Even the staunchest supporters of reservation flinch at the question of rich SC/ST students hogging the quota.The following discussion, on a request from fellow blogger Yayavar , assumes we have a similar understanding of the reservation policy which I have outlined previously. So I ‘ll build up on that, and in case we differ, we need to resolve that before we get into the nitty-gritty like this one.
The first question I would ask is, does it-with the rich SC/ST getting in through quota-meet the objective of the reservation policy- a mechanism which ensures adequate representation from all sections of the society in a democracy?
To understand that, we must field the question if a rich SC/ST can be a representative of her community? In a country, where a poor and a rich grow up in two entirely different worlds with even different water to drink, different air to breath, not to mention the schools they attend, the languages they speak, the dreams they have, some specific set of experiences which leave a sore feeling to say the least, somehow permeate this barrier of wealth. Untouchability is one of them which at it’s urbane usage e.g. denying housing, attempting to downplay achievement, restricting association just to name a few, may not be as unbearable and terrifying as routine caste-atrocities, but it does make a Dalit/Adivasi imagine and realize the scale of oppression their lesser privileged brethren from rural areas undergo. This sense of handicap and loss can be even more in urban and highly affluent neighborhoods where dalits are much less in number and lack a sense of communal belongingness. There can be many more arguments to support, that a Dalit/Adivasi- no matter what her economic standing is, is a better representative of the her community, than anyone else. Because this feeling of discrimination, the sense of minority can only be comprehended fully with life experience.
So filing representation for Dalit/Adivasis with more affluent among them does not flout the objective of reservation.
The question remains: is it fair?
Should we be asking this question when there are thousands of backlogs in govt. Jobs reserved for SC/ST and when hundreds seats in colleges/universities are transferred to ‘general category’ every year? Here, the basic requirement of representation is disregarded. The question of fairness is required to be addressed, when there is such intense competition within the reservation category that a section of urban, affluent Dalits/Adivasis always seem to knock their country brothers/sisters down. In that case, introducing another level of positive discrimination to provide higher access to the rural and poor Dalits/Adivasis would be welcome, but not an income celling which will bar many eligible candidates, and flout the objective of this constitutional mechanism. Similarly, Dalit/Adivasi are not a homogenous society in terms of societal standing. Several among us have advanced socially, economically and there are many of us who are still living in the pre-independence life circumstances and hardly connect with our socially, economically well-off brothers. These difference are less on individual achievement and more on the basis of caste/sub-caste and regions. A welcome step would be to give due preference to such disparities within Dalit/Adivasis with, as I said, “positive discrimination” and with a firm commitment to the policy and percentage of reservation/representation.

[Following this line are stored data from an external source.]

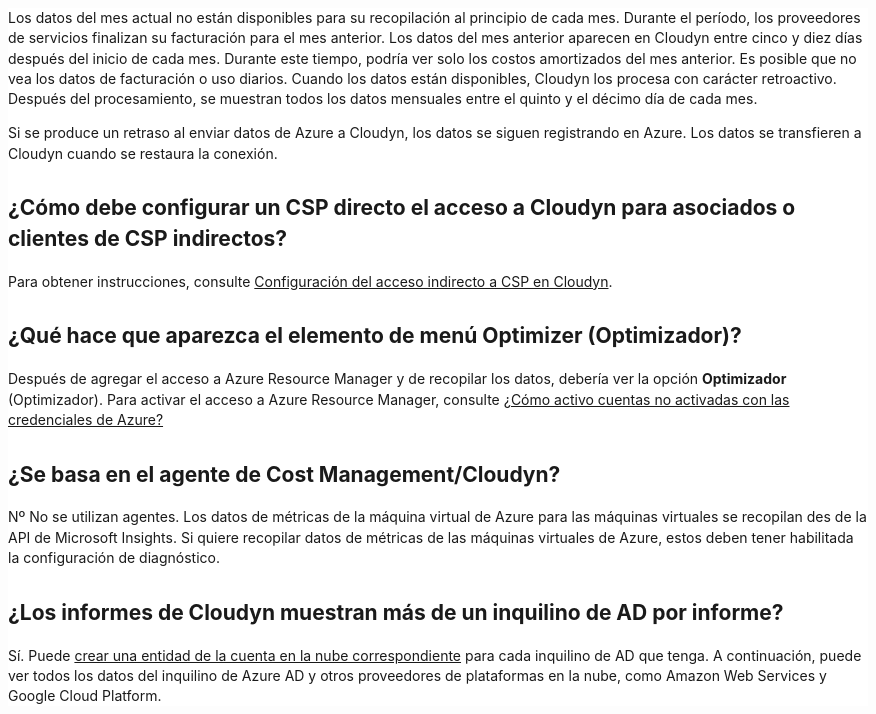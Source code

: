 Los datos del mes actual no están disponibles para su recopilación al principio de cada mes. Durante el período, los proveedores de servicios finalizan su facturación para el mes anterior. Los datos del mes anterior aparecen en Cloudyn entre cinco y diez días después del inicio de cada mes. Durante este tiempo, podría ver solo los costos amortizados del mes anterior. Es posible que no vea los datos de facturación o uso diarios. Cuando los datos están disponibles, Cloudyn los procesa con carácter retroactivo. Después del procesamiento, se muestran todos los datos mensuales entre el quinto y el décimo día de cada mes.

Si se produce un retraso al enviar datos de Azure a Cloudyn, los datos se siguen registrando en Azure. Los datos se transfieren a Cloudyn cuando se restaura la conexión.

## <a name="how-can-a-direct-csp-configure-cloudyn-access-for-indirect-csp-customers-or-partners"></a>¿Cómo debe configurar un CSP directo el acceso a Cloudyn para asociados o clientes de CSP indirectos?

Para obtener instrucciones, consulte [Configuración del acceso indirecto a CSP en Cloudyn](quick-register-csp.md#configure-indirect-csp-access-in-cloudyn).

## <a name="what-causes-the-optimizer-menu-item-to-appear"></a>¿Qué hace que aparezca el elemento de menú Optimizer (Optimizador)?

Después de agregar el acceso a Azure Resource Manager y de recopilar los datos, debería ver la opción **Optimizador** (Optimizador). Para activar el acceso a Azure Resource Manager, consulte [¿Cómo activo cuentas no activadas con las credenciales de Azure?](#how-do-i-activate-unactivated-accounts-with-azure-credentials)

## <a name="is-cost-managementcloudyn-agent-based"></a>¿Se basa en el agente de Cost Management/Cloudyn?

Nº No se utilizan agentes. Los datos de métricas de la máquina virtual de Azure para las máquinas virtuales se recopilan des de la API de Microsoft Insights. Si quiere recopilar datos de métricas de las máquinas virtuales de Azure, estos deben tener habilitada la configuración de diagnóstico.

## <a name="do-cloudyn-reports-show-more-than-one-ad-tenant-per-report"></a>¿Los informes de Cloudyn muestran más de un inquilino de AD por informe?

Sí. Puede [crear una entidad de la cuenta en la nube correspondiente](tutorial-user-access.md#create-entities) para cada inquilino de AD que tenga. A continuación, puede ver todos los datos del inquilino de Azure AD y otros proveedores de plataformas en la nube, como Amazon Web Services y Google Cloud Platform.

However, the question of rich SC/ST, a term reserved for Dalits/Adivasis who are really middle/upper-middle class, is rarely asked in concern with the lack of access of dalits of lesser privileges to reservation, but more so vis-a-vis that of a meritorious general category fellow who happens to be poorer than the rich Dalit. She deserves equal opportunity as other general category fellows, and there must be mechanism to ensure that, but She can never represent the Dalit/Adivasi hence there should not be a comparison. The policy of transferring reserved seats/jobs to general category candidates thus is anti-constitutional and abominable.